Exercise instructions: Every line below that includes the word "randomBytes" needs to be copied.

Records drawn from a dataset
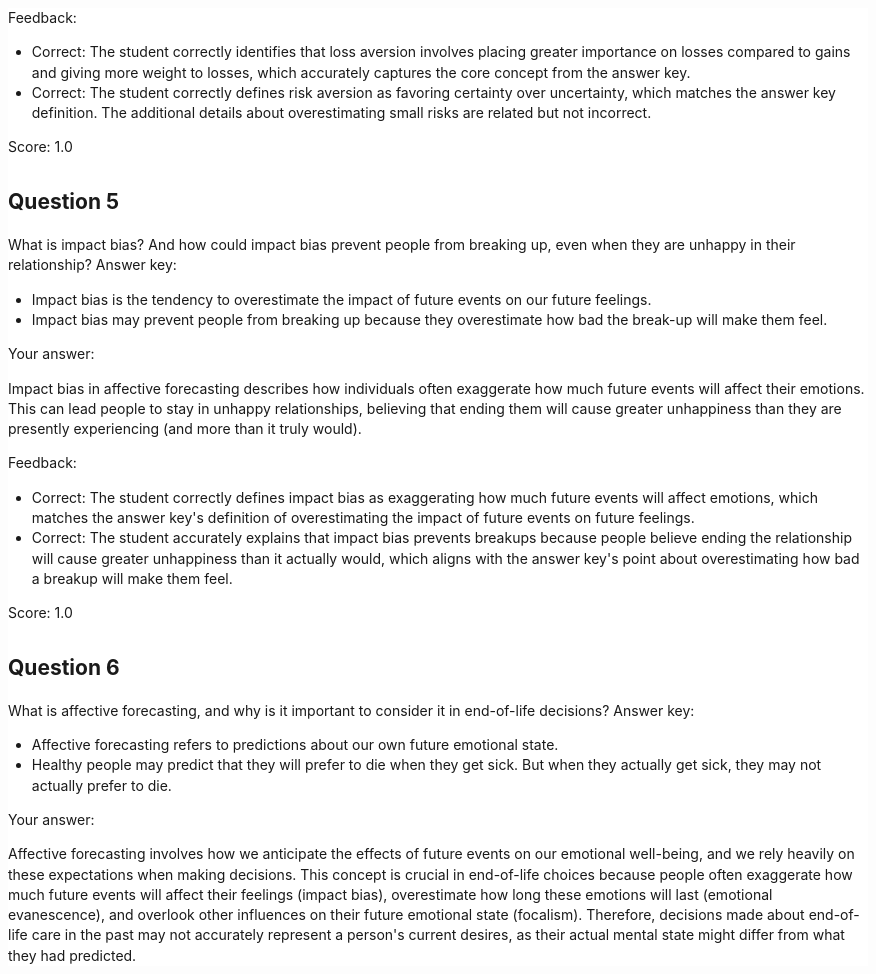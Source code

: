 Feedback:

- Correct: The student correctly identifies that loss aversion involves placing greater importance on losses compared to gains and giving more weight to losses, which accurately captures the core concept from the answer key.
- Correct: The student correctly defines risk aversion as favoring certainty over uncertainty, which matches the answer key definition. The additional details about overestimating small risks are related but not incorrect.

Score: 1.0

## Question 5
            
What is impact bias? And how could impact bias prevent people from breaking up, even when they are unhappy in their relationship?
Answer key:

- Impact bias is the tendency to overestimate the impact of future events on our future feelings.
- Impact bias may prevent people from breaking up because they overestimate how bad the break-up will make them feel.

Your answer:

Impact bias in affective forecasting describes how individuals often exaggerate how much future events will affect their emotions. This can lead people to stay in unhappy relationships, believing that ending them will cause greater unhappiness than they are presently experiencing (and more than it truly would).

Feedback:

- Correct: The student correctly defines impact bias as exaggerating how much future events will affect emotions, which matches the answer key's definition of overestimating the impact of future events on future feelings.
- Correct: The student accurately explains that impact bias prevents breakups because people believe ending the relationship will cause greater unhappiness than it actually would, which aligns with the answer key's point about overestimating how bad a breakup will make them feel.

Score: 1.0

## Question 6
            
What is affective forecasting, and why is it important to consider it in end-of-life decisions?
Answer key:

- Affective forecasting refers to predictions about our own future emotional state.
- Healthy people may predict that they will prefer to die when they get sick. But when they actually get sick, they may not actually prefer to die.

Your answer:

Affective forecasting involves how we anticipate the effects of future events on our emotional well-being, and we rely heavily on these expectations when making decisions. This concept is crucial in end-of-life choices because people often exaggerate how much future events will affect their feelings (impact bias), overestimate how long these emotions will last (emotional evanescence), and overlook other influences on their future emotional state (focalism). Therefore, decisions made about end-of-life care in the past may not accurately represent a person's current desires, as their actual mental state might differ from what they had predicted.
...
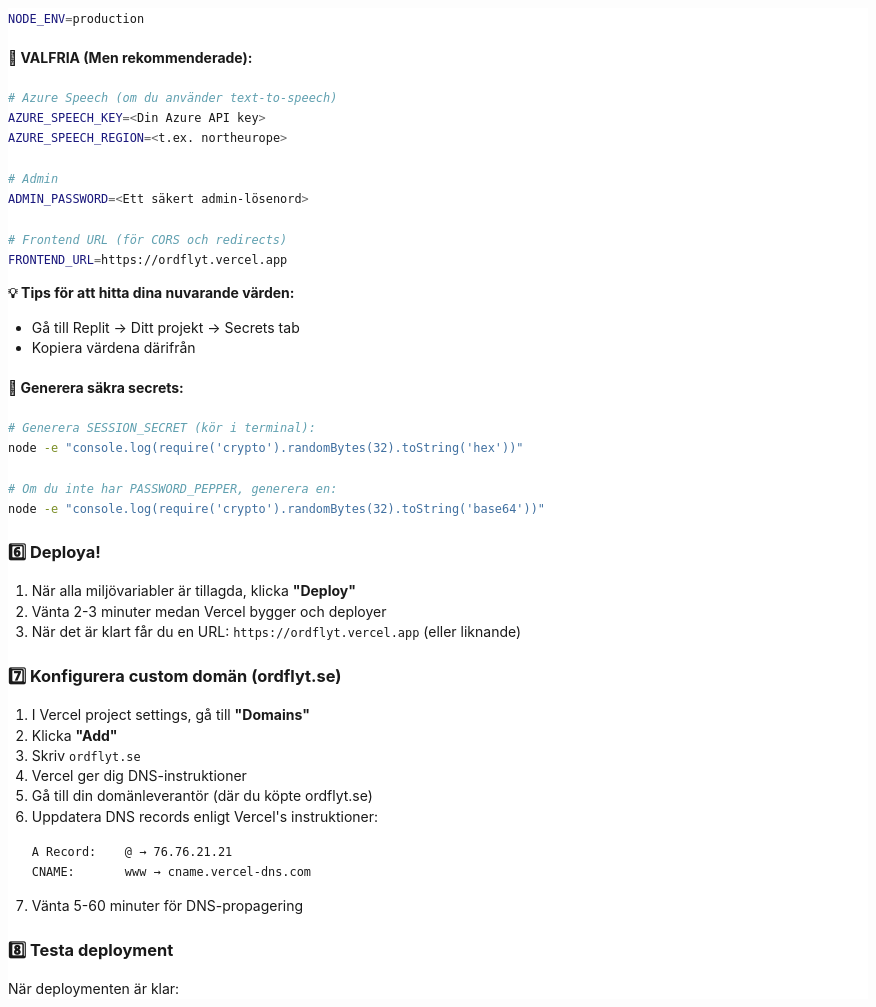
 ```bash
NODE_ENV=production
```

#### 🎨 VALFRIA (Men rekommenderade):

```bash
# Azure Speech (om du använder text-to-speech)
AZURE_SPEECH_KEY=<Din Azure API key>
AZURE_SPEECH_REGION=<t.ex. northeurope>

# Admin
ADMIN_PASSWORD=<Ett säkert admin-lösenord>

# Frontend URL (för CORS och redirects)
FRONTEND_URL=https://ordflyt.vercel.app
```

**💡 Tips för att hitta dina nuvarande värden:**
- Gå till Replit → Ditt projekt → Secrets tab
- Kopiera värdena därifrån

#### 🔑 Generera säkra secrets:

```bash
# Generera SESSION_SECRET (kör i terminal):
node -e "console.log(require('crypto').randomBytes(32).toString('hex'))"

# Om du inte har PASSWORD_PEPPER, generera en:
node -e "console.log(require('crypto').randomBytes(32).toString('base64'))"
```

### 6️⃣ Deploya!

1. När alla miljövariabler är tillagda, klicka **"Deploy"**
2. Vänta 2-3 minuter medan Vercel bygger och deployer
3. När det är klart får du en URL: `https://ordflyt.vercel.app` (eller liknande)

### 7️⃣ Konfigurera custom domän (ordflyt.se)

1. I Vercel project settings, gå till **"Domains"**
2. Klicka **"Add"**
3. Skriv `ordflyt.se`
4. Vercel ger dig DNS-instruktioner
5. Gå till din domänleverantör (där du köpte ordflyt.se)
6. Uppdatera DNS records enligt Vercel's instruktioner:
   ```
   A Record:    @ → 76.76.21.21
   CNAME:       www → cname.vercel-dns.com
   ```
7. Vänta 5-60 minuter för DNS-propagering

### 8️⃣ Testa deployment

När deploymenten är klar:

Worked solution:
node -e "console.log(require('crypto').randomBytes(32).toString('hex'))"
node -e "console.log(require('crypto').randomBytes(32).toString('base64'))"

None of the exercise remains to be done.